Saved entries
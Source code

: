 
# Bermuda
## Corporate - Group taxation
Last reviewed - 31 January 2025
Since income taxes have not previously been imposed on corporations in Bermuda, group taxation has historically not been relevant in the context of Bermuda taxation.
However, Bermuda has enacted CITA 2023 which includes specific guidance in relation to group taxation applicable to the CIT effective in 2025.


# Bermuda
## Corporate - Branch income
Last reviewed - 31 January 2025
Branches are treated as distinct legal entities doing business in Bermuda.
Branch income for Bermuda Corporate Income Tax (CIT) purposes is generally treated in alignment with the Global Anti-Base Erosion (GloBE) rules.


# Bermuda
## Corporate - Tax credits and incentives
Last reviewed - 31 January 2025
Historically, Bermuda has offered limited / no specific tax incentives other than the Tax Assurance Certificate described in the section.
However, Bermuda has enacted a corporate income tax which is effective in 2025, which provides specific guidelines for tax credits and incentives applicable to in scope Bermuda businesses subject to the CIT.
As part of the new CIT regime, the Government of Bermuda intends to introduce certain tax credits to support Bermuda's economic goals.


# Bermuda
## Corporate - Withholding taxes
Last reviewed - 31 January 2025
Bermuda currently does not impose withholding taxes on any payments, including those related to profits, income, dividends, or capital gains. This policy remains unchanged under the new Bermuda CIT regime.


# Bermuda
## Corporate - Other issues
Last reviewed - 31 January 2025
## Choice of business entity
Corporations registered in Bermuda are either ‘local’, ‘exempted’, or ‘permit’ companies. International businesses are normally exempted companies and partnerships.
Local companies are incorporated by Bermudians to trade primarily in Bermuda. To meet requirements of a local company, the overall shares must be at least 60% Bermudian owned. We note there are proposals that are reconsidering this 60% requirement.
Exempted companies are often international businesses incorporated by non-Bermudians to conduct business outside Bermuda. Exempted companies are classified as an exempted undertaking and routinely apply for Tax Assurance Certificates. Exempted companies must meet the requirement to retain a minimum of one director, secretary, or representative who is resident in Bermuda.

* * *

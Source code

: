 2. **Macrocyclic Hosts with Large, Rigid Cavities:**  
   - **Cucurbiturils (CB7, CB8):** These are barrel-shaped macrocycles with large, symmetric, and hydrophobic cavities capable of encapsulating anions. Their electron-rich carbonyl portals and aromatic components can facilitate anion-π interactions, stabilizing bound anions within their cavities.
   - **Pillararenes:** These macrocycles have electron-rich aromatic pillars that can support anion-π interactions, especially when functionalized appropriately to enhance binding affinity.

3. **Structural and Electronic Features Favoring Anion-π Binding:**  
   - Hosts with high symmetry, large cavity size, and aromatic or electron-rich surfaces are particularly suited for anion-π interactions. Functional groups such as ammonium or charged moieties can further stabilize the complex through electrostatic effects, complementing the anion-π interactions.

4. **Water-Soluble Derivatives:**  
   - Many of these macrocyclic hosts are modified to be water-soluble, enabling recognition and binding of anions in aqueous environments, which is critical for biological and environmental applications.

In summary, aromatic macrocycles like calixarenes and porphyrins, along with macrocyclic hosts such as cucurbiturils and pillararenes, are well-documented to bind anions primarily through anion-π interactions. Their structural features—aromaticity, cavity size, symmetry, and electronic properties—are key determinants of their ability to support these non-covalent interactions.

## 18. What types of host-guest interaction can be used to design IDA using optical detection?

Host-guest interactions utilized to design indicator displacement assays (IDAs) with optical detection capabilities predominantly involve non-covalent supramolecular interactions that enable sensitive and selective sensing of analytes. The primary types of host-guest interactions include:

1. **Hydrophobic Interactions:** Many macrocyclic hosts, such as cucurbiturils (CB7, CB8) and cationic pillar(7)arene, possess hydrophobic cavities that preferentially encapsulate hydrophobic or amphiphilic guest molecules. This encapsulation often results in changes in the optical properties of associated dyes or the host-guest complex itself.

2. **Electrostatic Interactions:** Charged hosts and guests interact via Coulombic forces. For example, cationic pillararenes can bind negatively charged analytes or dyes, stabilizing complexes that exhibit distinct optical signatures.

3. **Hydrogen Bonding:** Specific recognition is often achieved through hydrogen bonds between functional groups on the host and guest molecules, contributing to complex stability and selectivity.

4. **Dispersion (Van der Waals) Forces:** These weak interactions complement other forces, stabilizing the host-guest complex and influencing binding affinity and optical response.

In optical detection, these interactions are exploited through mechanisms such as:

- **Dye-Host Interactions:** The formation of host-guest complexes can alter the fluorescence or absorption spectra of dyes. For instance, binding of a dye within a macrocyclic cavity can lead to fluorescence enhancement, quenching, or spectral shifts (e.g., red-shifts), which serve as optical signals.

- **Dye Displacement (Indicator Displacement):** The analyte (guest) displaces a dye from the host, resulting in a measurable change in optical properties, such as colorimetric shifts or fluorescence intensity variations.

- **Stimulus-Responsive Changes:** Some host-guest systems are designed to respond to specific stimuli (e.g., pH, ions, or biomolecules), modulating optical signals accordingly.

Assigned task » Scan the records above for the lines holding "Historically, Bermuda has" and "Exempted companies are often". Transcribe those two and every line between them word for word, and no others.

Task response »
Historically, Bermuda has offered limited / no specific tax incentives other than the Tax Assurance Certificate described in the section.
However, Bermuda has enacted a corporate income tax which is effective in 2025, which provides specific guidelines for tax credits and incentives applicable to in scope Bermuda businesses subject to the CIT.
As part of the new CIT regime, the Government of Bermuda intends to introduce certain tax credits to support Bermuda's economic goals.


# Bermuda
## Corporate - Withholding taxes
Last reviewed - 31 January 2025
Bermuda currently does not impose withholding taxes on any payments, including those related to profits, income, dividends, or capital gains. This policy remains unchanged under the new Bermuda CIT regime.


# Bermuda
## Corporate - Other issues
Last reviewed - 31 January 2025
## Choice of business entity
Corporations registered in Bermuda are either ‘local’, ‘exempted’, or ‘permit’ companies. International businesses are normally exempted companies and partnerships.
Local companies are incorporated by Bermudians to trade primarily in Bermuda. To meet requirements of a local company, the overall shares must be at least 60% Bermudian owned. We note there are proposals that are reconsidering this 60% requirement.
Exempted companies are often international businesses incorporated by non-Bermudians to conduct business outside Bermuda. Exempted companies are classified as an exempted undertaking and routinely apply for Tax Assurance Certificates. Exempted companies must meet the requirement to retain a minimum of one director, secretary, or representative who is resident in Bermuda.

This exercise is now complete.